La muchacha desapareció al instante, por encima del ribazo. Roscoe se sintió un idiota porque realmente no había dicho en serio que se fuera a cazar un conejo. Podía ser rápida, pero los conejos seguro que lo eran mucho más.

Se sintió más débil y se echó a la sombra pensando que un sueñecito le vendría bien. Cerró los ojos por un momento y cuando volvió a abrirlos vio una cosa sorprendente…, bueno, realmente vio dos cosas. Una, un conejo muerto cerca de él. Y otra, la muchacha en el arroyo con un palo en la mano. De pronto una rana enorme saltó a la orilla.
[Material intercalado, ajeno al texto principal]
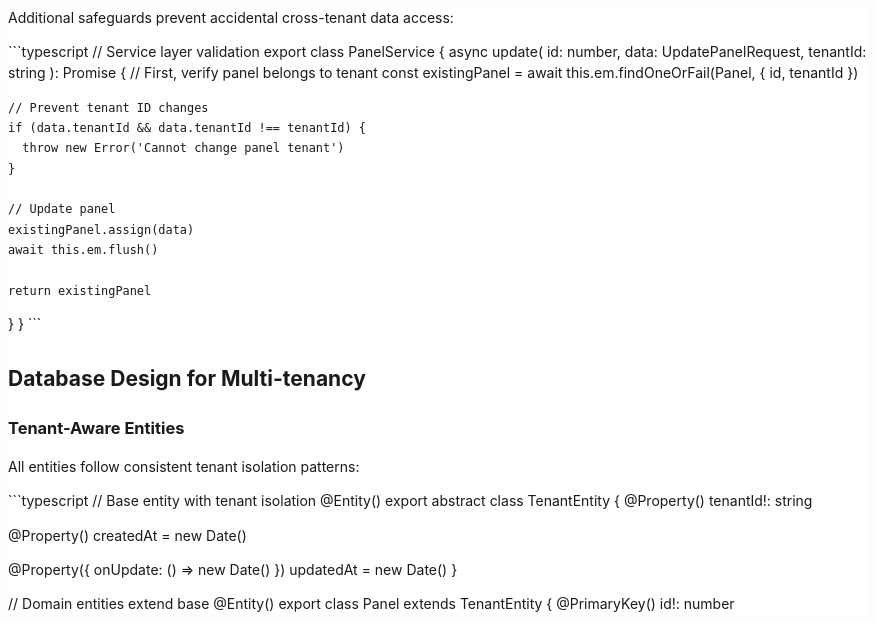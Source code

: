 Additional safeguards prevent accidental cross-tenant data access:

\`\`\`typescript
// Service layer validation
export class PanelService {
  async update(
    id: number, 
    data: UpdatePanelRequest, 
    tenantId: string
  ): Promise<Panel> {
    // First, verify panel belongs to tenant
    const existingPanel = await this.em.findOneOrFail(Panel, { 
      id, 
      tenantId 
    })
    
    // Prevent tenant ID changes
    if (data.tenantId && data.tenantId !== tenantId) {
      throw new Error('Cannot change panel tenant')
    }
    
    // Update panel
    existingPanel.assign(data)
    await this.em.flush()
    
    return existingPanel
  }
}
\`\`\`

## Database Design for Multi-tenancy

### Tenant-Aware Entities

All entities follow consistent tenant isolation patterns:

\`\`\`typescript
// Base entity with tenant isolation
@Entity()
export abstract class TenantEntity {
  @Property()
  tenantId!: string

  @Property()
  createdAt = new Date()

  @Property({ onUpdate: () => new Date() })
  updatedAt = new Date()
}

// Domain entities extend base
@Entity()
export class Panel extends TenantEntity {
  @PrimaryKey()
  id!: number
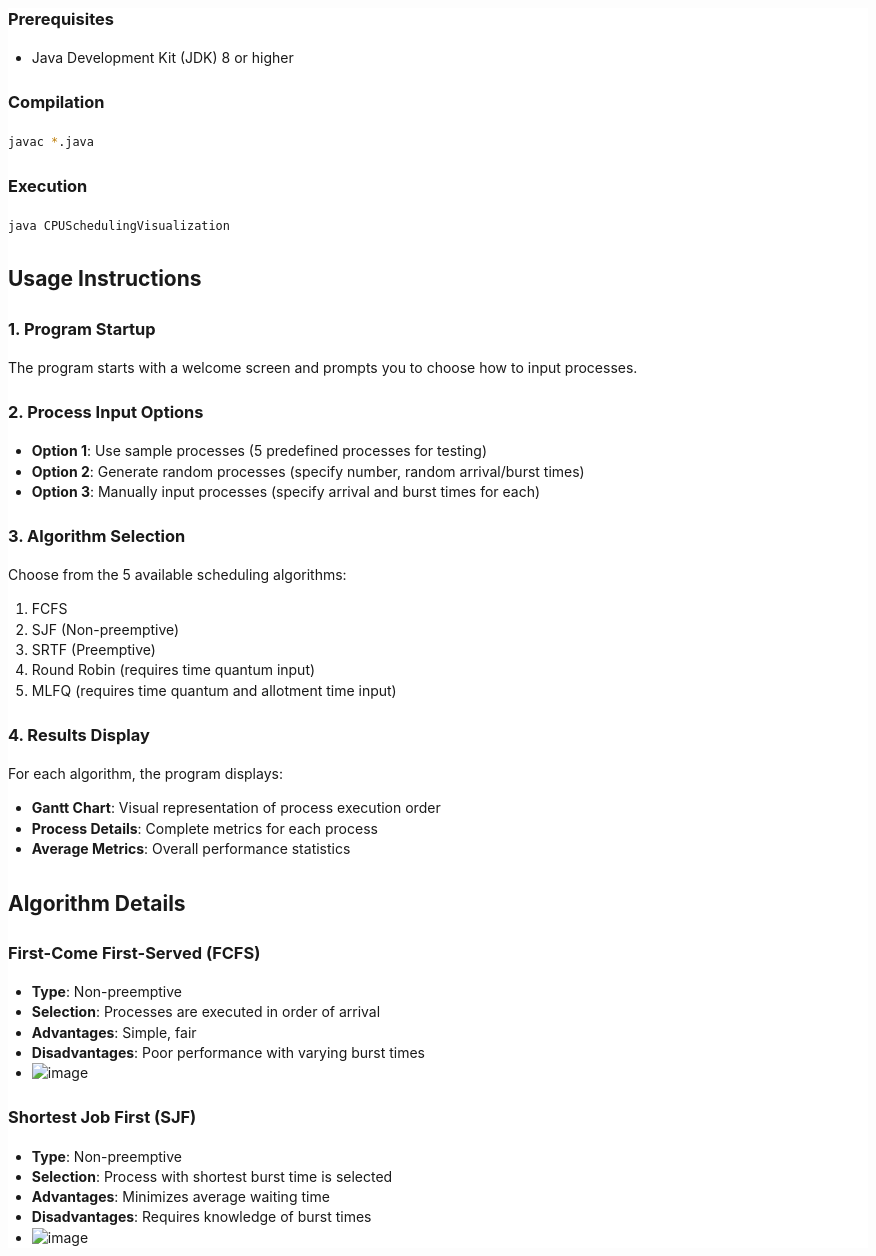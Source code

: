 ### Prerequisites
- Java Development Kit (JDK) 8 or higher

### Compilation
```bash
javac *.java
```

### Execution
```bash
java CPUSchedulingVisualization
```

## Usage Instructions

### 1. Program Startup
The program starts with a welcome screen and prompts you to choose how to input processes.

### 2. Process Input Options
- **Option 1**: Use sample processes (5 predefined processes for testing)
- **Option 2**: Generate random processes (specify number, random arrival/burst times)
- **Option 3**: Manually input processes (specify arrival and burst times for each)

### 3. Algorithm Selection
Choose from the 5 available scheduling algorithms:
1. FCFS
2. SJF (Non-preemptive)
3. SRTF (Preemptive)
4. Round Robin (requires time quantum input)
5. MLFQ (requires time quantum and allotment time input)

### 4. Results Display
For each algorithm, the program displays:
- **Gantt Chart**: Visual representation of process execution order
- **Process Details**: Complete metrics for each process
- **Average Metrics**: Overall performance statistics

## Algorithm Details

### First-Come First-Served (FCFS)
- **Type**: Non-preemptive
- **Selection**: Processes are executed in order of arrival
- **Advantages**: Simple, fair
- **Disadvantages**: Poor performance with varying burst times
- <img width="1919" height="1079" alt="image" src="https://github.com/user-attachments/assets/6b6762f7-67eb-43fd-a0ba-80123dd451f3" />


### Shortest Job First (SJF)
- **Type**: Non-preemptive
- **Selection**: Process with shortest burst time is selected
- **Advantages**: Minimizes average waiting time
- **Disadvantages**: Requires knowledge of burst times
- <img width="1919" height="1079" alt="image" src="https://github.com/user-attachments/assets/af5bc207-87de-4f33-bbc5-9591537185c2" />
Mientras la rana estaba en el aire la muchacha le dio con el palo y la lanzó al ribazo. Luego corrió tras ella y Roscoe se puso en pie para mirar, aunque solo disponía de un ojo. La rana había ido a parar a unas hierbas, que en cierto modo entorpecían sus movimientos. Saltó una vez, pero no pudo hacerlo lejos, y la muchacha estaba allí con el palo. Un instante después bajó del ribazo con la rana muerta cogida por las patas. Le colgaba la lengua rosada.

—Tengo un conejo y una rana —anunció—. ¿Los quiere fritos?

—Nunca he comido rana. ¿Las ranas se comen? —preguntó Roscoe.

—Solo se comen las ancas. Deme su cuchillo.

Roscoe se lo pasó. La muchacha despellejó al conejo, que por cierto estaba bastante gordo. Luego cortó la parte superior de la rana, que arrojó al arroyo, y le arrancó la piel de las patas con los dientes. Roscoe llevaba algunos utensilios en la bolsa de la silla, que ella cogió sin que él dijera nada. Roscoe supuso que las picaduras le habrían afectado porque le parecía que estaba soñando. No dormía, pero no le apetecía moverse. La media rana, con las tripas colgando, flotó hasta la orilla. Aparecieron dos tortugas grises y empezaron a comerse las tripas. Roscoe se limitaba a observar a las tortugas mientras la muchacha preparaba una pequeña hoguera y asaba el conejo y las ancas de la rana. Observó con sorpresa que las ancas de la rana saltaban fuera de la sartén como si la rana siguiera viva.

Cuando las tuvo listas, él comió una y le encantó el sabor. Después se repartieron el conejo y lo comieron sin dejar más que los huesos, que arrojaron al arroyo. Las tripas de la rana y del conejo atrajeron a numerosas tortugas.

—Los negros comen las tortugas —explicó la muchacha, partiendo un hueso con los dientes.

—Comen casi de todo. Supongo que no pueden ser demasiado melindrosos.

Después de la comida Roscoe se sintió menos débil. La chiquilla estaba sentada a unos pasos de distancia, mirando las aguas del arroyo. Parecía una niña. Tenía las piernas llenas de barro del arroyo y los brazos amoratados a consecuencia de sus escaramuzas con el viejo Sam. Algunos morados aún estaban azules y otros ya se habían puesto amarillos. El vestido de saco de algodón estaba desgarrado por muchos sitios.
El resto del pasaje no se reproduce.